🤖 AI Summary
In imperfect-information games (e.g., Heads-Up Limit Hold’em), standard Adversarial Inverse Reinforcement Learning (AIRL) struggles to learn informative and robust reward functions due to sparse, delayed rewards and high environmental uncertainty. To address this, we propose Hybrid-AIRL—a novel framework that integrates supervised loss from expert trajectories with stochastic regularization into the adversarial IRL paradigm, thereby incorporating explicit supervision to enhance reward function interpretability, generalization, and policy stability. Experiments on the Gymnasium benchmark and the HULHE environment demonstrate that Hybrid-AIRL achieves a 37% improvement in sample efficiency and reduces training variance by 52% compared to AIRL. Visual and quantitative analyses confirm that its learned reward functions more accurately capture expert intent.
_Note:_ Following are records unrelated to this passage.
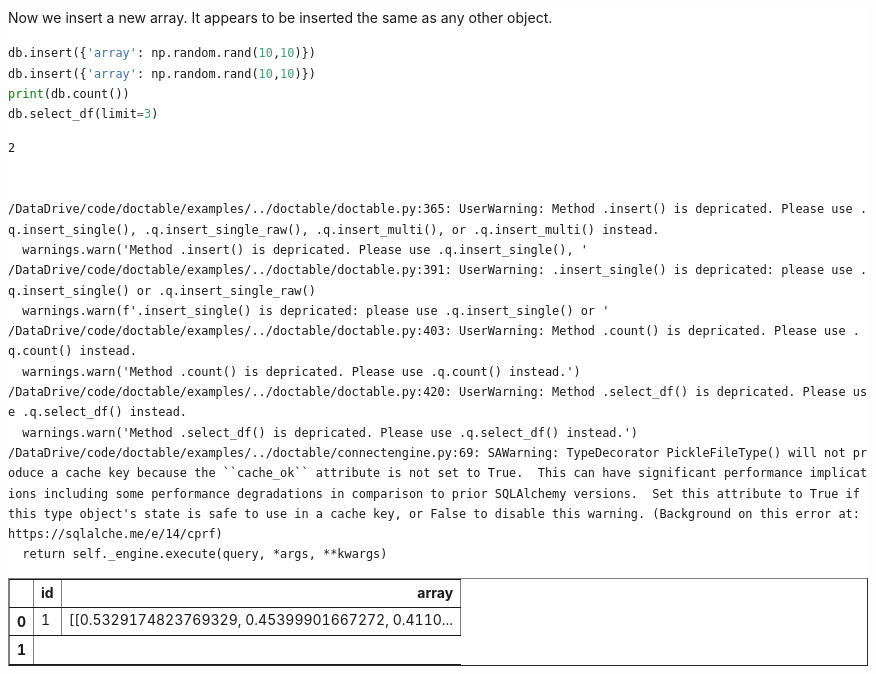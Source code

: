 

Now we insert a new array. It appears to be inserted the same as any other object. 


```python
db.insert({'array': np.random.rand(10,10)})
db.insert({'array': np.random.rand(10,10)})
print(db.count())
db.select_df(limit=3)
```

    2


    /DataDrive/code/doctable/examples/../doctable/doctable.py:365: UserWarning: Method .insert() is depricated. Please use .q.insert_single(), .q.insert_single_raw(), .q.insert_multi(), or .q.insert_multi() instead.
      warnings.warn('Method .insert() is depricated. Please use .q.insert_single(), '
    /DataDrive/code/doctable/examples/../doctable/doctable.py:391: UserWarning: .insert_single() is depricated: please use .q.insert_single() or .q.insert_single_raw()
      warnings.warn(f'.insert_single() is depricated: please use .q.insert_single() or '
    /DataDrive/code/doctable/examples/../doctable/doctable.py:403: UserWarning: Method .count() is depricated. Please use .q.count() instead.
      warnings.warn('Method .count() is depricated. Please use .q.count() instead.')
    /DataDrive/code/doctable/examples/../doctable/doctable.py:420: UserWarning: Method .select_df() is depricated. Please use .q.select_df() instead.
      warnings.warn('Method .select_df() is depricated. Please use .q.select_df() instead.')
    /DataDrive/code/doctable/examples/../doctable/connectengine.py:69: SAWarning: TypeDecorator PickleFileType() will not produce a cache key because the ``cache_ok`` attribute is not set to True.  This can have significant performance implications including some performance degradations in comparison to prior SQLAlchemy versions.  Set this attribute to True if this type object's state is safe to use in a cache key, or False to disable this warning. (Background on this error at: https://sqlalche.me/e/14/cprf)
      return self._engine.execute(query, *args, **kwargs)





<div>
<style scoped>
    .dataframe tbody tr th:only-of-type {
        vertical-align: middle;
    }

    .dataframe tbody tr th {
        vertical-align: top;
    }

    .dataframe thead th {
        text-align: right;
    }
</style>
<table border="1" class="dataframe">
  <thead>
    <tr style="text-align: right;">
      <th></th>
      <th>id</th>
      <th>array</th>
    </tr>
  </thead>
  <tbody>
    <tr>
      <th>0</th>
      <td>1</td>
      <td>[[0.5329174823769329, 0.45399901667272, 0.4110...</td>
    </tr>
    <tr>
      <th>1</th>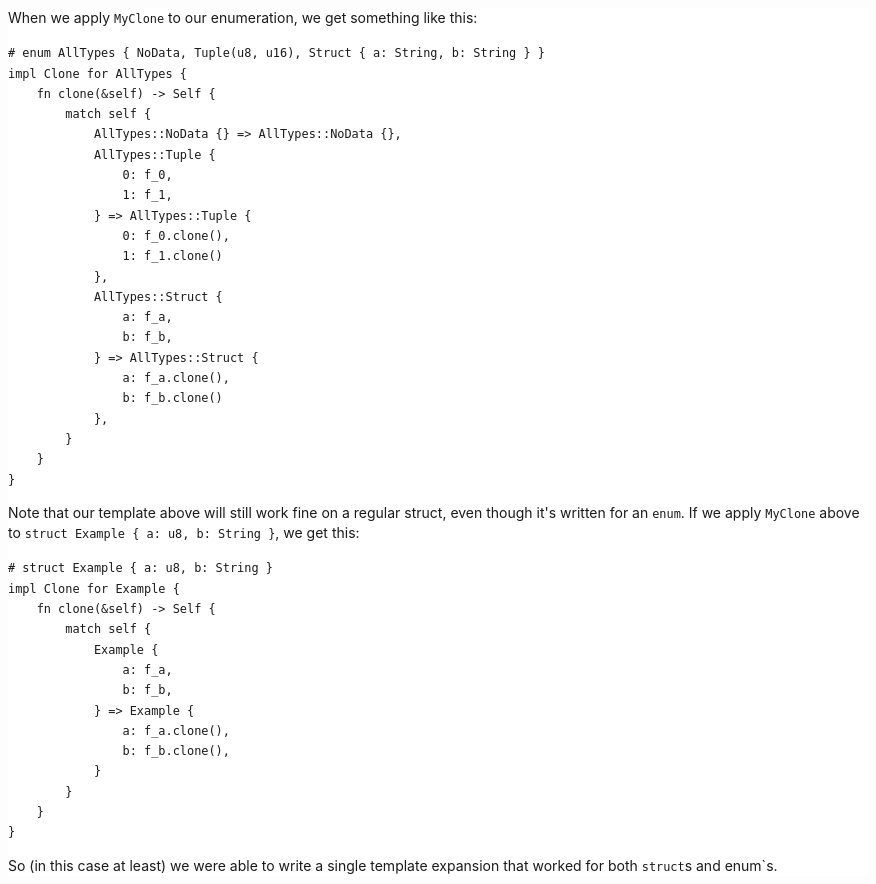 When we apply `MyClone` to our enumeration,
we get something like this:
```
# enum AllTypes { NoData, Tuple(u8, u16), Struct { a: String, b: String } }
impl Clone for AllTypes {
    fn clone(&self) -> Self {
        match self {
            AllTypes::NoData {} => AllTypes::NoData {},
            AllTypes::Tuple {
                0: f_0,
                1: f_1,
            } => AllTypes::Tuple {
                0: f_0.clone(),
                1: f_1.clone()
            },
            AllTypes::Struct {
                a: f_a,
                b: f_b,
            } => AllTypes::Struct {
                a: f_a.clone(),
                b: f_b.clone()
            },
        }
    }
}
```

Note that our template above will still work fine on a regular struct,
even though it's written for an `enum`.
If we apply `MyClone` above
to `struct Example { a: u8, b: String }`,
we get this:

```
# struct Example { a: u8, b: String }
impl Clone for Example {
    fn clone(&self) -> Self {
        match self {
            Example {
                a: f_a,
                b: f_b,
            } => Example {
                a: f_a.clone(),
                b: f_b.clone(),
            }
        }
    }
}
```

So (in this case at least)
we were able to write a single template expansion
that worked for both `struct`s and enum`s.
This work establishes a new paradigm for inverse reinforcement learning in complex, imperfect-information settings.
📝 Abstract
Adversarial Inverse Reinforcement Learning (AIRL) has shown promise in addressing the sparse reward problem in reinforcement learning (RL) by inferring dense reward functions from expert demonstrations. However, its performance in highly complex, imperfect-information settings remains largely unexplored. To explore this gap, we evaluate AIRL in the context of Heads-Up Limit Hold'em (HULHE) poker, a domain characterized by sparse, delayed rewards and significant uncertainty. In this setting, we find that AIRL struggles to infer a sufficiently informative reward function. To overcome this limitation, we contribute Hybrid-AIRL (H-AIRL), an extension that enhances reward inference and policy learning by incorporating a supervised loss derived from expert data and a stochastic regularization mechanism. We evaluate H-AIRL on a carefully selected set of Gymnasium benchmarks and the HULHE poker setting. Additionally, we analyze the learned reward function through visualization to gain deeper insights into the learning process. Our experimental results show that H-AIRL achieves higher sample efficiency and more stable learning compared to AIRL. This highlights the benefits of incorporating supervised signals into inverse RL and establishes H-AIRL as a promising framework for tackling challenging, real-world settings.